MATERIAL PROVIDED section start

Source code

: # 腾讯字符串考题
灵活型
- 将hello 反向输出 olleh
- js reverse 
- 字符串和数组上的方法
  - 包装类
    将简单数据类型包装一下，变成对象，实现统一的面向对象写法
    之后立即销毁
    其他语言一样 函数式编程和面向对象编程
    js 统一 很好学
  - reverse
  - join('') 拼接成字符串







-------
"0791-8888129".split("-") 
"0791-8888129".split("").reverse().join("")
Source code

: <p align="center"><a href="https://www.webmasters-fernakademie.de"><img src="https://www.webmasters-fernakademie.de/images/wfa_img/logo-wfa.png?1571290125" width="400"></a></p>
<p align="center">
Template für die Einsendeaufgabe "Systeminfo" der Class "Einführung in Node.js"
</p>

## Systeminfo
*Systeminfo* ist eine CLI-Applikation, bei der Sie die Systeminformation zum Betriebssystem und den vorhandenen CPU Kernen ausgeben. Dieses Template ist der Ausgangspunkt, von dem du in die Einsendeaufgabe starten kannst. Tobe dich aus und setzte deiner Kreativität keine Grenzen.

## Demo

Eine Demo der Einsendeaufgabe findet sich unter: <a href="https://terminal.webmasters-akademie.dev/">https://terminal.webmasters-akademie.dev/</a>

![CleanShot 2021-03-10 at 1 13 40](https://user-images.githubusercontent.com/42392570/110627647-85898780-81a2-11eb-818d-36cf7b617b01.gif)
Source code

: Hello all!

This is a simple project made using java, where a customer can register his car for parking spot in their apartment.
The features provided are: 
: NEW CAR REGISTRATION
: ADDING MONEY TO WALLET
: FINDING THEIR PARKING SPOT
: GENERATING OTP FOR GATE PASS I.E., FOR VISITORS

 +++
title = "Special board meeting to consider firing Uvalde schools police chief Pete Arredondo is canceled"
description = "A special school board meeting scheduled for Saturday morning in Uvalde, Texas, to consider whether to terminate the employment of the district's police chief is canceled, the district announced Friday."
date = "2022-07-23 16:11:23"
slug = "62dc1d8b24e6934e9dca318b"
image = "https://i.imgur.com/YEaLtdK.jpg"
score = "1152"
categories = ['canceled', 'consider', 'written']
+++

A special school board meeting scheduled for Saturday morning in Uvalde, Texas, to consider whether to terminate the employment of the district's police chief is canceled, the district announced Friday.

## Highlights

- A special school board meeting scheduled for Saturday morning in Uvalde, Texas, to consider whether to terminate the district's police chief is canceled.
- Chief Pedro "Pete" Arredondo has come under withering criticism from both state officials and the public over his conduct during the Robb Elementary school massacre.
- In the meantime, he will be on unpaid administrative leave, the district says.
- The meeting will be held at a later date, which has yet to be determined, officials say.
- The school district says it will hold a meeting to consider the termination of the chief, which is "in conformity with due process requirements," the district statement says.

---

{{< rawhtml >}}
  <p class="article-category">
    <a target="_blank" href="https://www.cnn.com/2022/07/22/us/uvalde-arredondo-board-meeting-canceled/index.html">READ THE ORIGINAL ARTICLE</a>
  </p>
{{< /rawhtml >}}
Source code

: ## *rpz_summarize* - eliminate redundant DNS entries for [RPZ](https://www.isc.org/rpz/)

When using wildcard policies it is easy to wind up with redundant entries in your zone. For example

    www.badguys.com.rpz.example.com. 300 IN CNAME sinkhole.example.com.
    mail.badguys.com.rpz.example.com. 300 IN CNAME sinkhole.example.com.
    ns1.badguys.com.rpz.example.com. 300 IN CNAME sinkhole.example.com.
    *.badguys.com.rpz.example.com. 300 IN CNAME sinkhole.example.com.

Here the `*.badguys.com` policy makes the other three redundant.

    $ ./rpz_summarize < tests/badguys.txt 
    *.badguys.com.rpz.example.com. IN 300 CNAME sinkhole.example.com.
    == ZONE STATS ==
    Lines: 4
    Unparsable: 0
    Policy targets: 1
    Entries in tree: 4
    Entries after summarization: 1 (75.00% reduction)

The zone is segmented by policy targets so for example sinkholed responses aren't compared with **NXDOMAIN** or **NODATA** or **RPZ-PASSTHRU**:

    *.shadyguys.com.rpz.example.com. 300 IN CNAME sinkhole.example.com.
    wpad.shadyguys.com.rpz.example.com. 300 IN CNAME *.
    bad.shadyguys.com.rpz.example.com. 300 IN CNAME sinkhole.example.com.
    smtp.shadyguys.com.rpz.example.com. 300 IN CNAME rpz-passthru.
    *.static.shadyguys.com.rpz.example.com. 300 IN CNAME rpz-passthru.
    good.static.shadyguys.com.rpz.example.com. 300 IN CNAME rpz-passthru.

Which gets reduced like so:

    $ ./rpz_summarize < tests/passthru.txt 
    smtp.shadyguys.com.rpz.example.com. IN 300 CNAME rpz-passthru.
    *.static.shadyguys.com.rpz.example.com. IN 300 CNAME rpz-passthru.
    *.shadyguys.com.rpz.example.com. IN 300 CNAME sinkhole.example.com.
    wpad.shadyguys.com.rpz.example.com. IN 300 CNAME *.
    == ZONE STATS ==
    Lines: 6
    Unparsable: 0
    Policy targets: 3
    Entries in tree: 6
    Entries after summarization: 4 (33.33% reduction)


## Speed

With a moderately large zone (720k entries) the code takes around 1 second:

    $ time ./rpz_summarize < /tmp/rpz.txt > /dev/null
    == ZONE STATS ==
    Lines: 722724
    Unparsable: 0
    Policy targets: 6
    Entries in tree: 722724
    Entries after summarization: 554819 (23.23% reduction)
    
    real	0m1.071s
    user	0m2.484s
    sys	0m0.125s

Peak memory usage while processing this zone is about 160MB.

MATERIAL PROVIDED section end

▸ **WORK ORDER**: Read through the entries above and copy each line that has the string "summarization" in it.

▸ **RESULT**:
    Entries after summarization: 1 (75.00% reduction)
    Entries after summarization: 4 (33.33% reduction)
    Entries after summarization: 554819 (23.23% reduction)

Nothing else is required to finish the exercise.